In Phil Gramm's world, ideas outrank relationships.
"He's probably not the kind of guy you want to go up to at a cocktail party and talk small talk with," said Christopher L. Williston, president of the Independent Bankers Association of Texas. "He has maybe more of a reputation of being a loner."
But the Texas Republican's willingness to flout popular wishes in favor of treasured ideals has been a hallmark of his three-term Senate career.
"I don't ever forget why I have values," Sen. Gramm said in an interview Wednesday. "I have values because I want to do something." The fate of financial reform will be in Sen. Gramm's hands next year as he takes the helm of the Senate Banking Committee from the defeated Sen. Alfonse M. D'Amato.

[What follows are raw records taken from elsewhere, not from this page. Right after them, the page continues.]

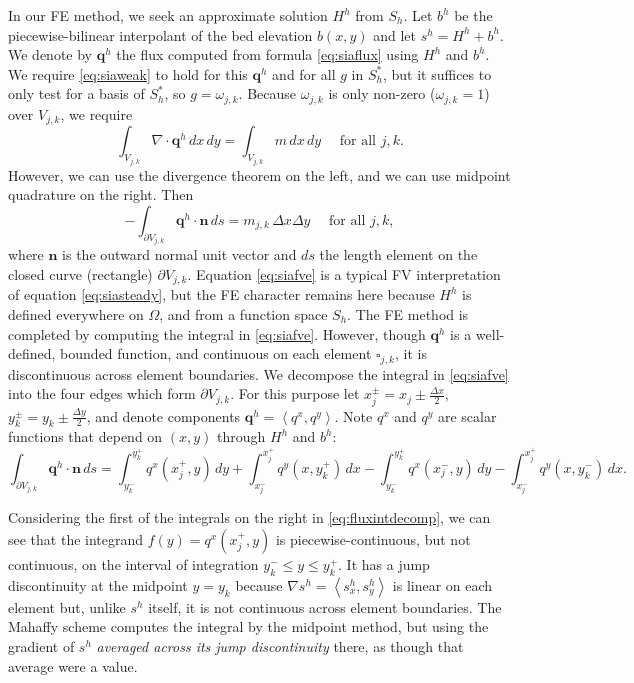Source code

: \documentclass[11pt]{amsart}
\newcommand\bn{\mathbf{n}}
\newcommand\bq{\mathbf{q}}
\newcommand{\Div}{\nabla\cdot}
\newcommand{\grad}{\nabla}
\newcommand{\ip}[2]{\ensuremath{\left<#1,#2\right>}}
\newcommand{\dxtwo}{\tfrac{\Delta x}{2}}
\newcommand{\dytwo}{\tfrac{\Delta y}{2}}
\begin{document}
In our FE method, we seek an approximate solution $H^h$ from $S_h$.  Let $b^h$ be the piecewise-bilinear interpolant of the bed elevation $b(x,y)$ and let $s^h=H^h+b^h$.  We denote by $\bq^h$ the flux computed from formula \eqref{eq:siaflux} using $H^h$ and $b^h$.  We require \eqref{eq:siaweak} to hold for this $\bq^h$ and for all $g$ in $S_h^*$, but it suffices to only test for a basis of $S_h^*$, so $g=\omega_{j,k}$.  Because $\omega_{j,k}$ is only non-zero ($\omega_{j,k}=1$) over $V_{j,k}$, we require
\begin{equation}
  \int_{V_{j,k}} \Div \bq^h \,dx\,dy = \int_{V_{j,k}} m \,dx\,dy \quad \text{ for all } j,k.  \label{eq:siafve-transition}
\end{equation}
However, we can use the divergence theorem on the left, and we can use midpoint quadrature \cite{Elmanetal2005} on the right.  Then
\begin{equation}
  - \int_{\partial V_{j,k}} \bq^h \cdot \bn\,ds = m_{j,k}\, \Delta x \Delta y \quad \text{ for all } j,k, \label{eq:siafve}
\end{equation}
where $\bn$ is the outward normal unit vector and $ds$ the length element on the closed curve (rectangle) $\partial V_{j,k}$.  Equation \eqref{eq:siafve} is a typical FV interpretation of equation \eqref{eq:siasteady}, but the FE character remains here because $H^h$ is defined everywhere on $\Omega$, and from a function space $S_h$.  The FE method is completed by computing the integral in \eqref{eq:siafve}.  However, though $\bq^h$ is a well-defined, bounded function, and continuous on each element $\square_{j,k}$, it is discontinuous across element boundaries.  We decompose the integral in \eqref{eq:siafve} into the four edges which form $\partial V_{j,k}$.  For this purpose let $x_j^\pm = x_j \pm \dxtwo$, $y_k^\pm = y_k \pm \dytwo$, and denote components $\bq^h = \ip{q^x}{q^y}$.  Note $q^x$ and $q^y$ are scalar functions that depend on $(x,y)$ through $H^h$ and $b^h$:
\begin{equation}
  \int_{\partial V_{j,k}} \bq^h \cdot \bn\,ds = \int_{y_k^-}^{y_k^+} q^x(x_j^+,y)\,dy + \int_{x_j^-}^{x_j^+} q^y(x,y_k^+)\,dx - \int_{y_k^-}^{y_k^+} q^x(x_j^-,y)\,dy - \int_{x_j^-}^{x_j^+} q^y(x,y_k^-)\,dx. \label{eq:fluxintdecomp}
\end{equation}

Considering the first of the integrals on the right in \eqref{eq:fluxintdecomp}, we can see that the integrand $f(y) = q^x(x_j^+,y)$ is piecewise-continuous, but not continuous, on the interval of integration $y_k^- \le y \le y_k^+$.  It has a jump discontinuity at the midpoint $y=y_k$ because $\grad s^h = \ip{s^h_x}{s^h_y}$ is linear on each element but, unlike $s^h$ itself, it is not continuous across element boundaries.  The Mahaffy scheme computes the integral by the midpoint method, but using the gradient of $s^h$ \emph{averaged across its jump discontinuity} there, as though that average were a value.
\end{document}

Born and educated in Georgia, the 56-year-old Sen. Gramm taught economics for 12 years at Texas A&M University. Friends and colleagues say the experience bred in him a commitment to the free market-and a professorial style that can border on arrogance.
"People respect Phil Gramm, even though he is imperial in approach," said a bank lobbyist.
In the beginning of his political career, at least, Sen. Gramm also put ideas ahead of party. Elected to Congress as a Democrat in 1978, he alienated Democratic leaders in 1982 by supporting former President Ronald Reagan's economic and tax cut program. As punishment, they pulled him off the Budget Committee.
The plucky Texan responded by resigning in January 1983 and running again in a special election-this time as a Republican. He won. A year later, he ran for and snagged the Senate seat of the late Sen. John Tower. In fact, the only significant political defeat he's suffered was a disastrous 1996 presidential bid.
Sen. Gramm reinforced his iconoclast image this fall by insisting that community reinvestment provisions be stripped from the financial reform bill. His tactic doomed the legislation.
On several occasions, Sen. Gramm's principles may have slipped. The Senate Ethics Committee investigated a deal he cut in the late 1980s with a developer/thrift owner hired to complete his vacation home in Maryland.
But Byron L. LeFlore, a longtime acquaintance and chairman of $322 million-asset Jefferson State Bank in San Antonio, said Sen. Gramm is misunderstood. "He's a man who understands standards and is one who is not afraid to live up to them. That is sometimes a rarity these days with public figures."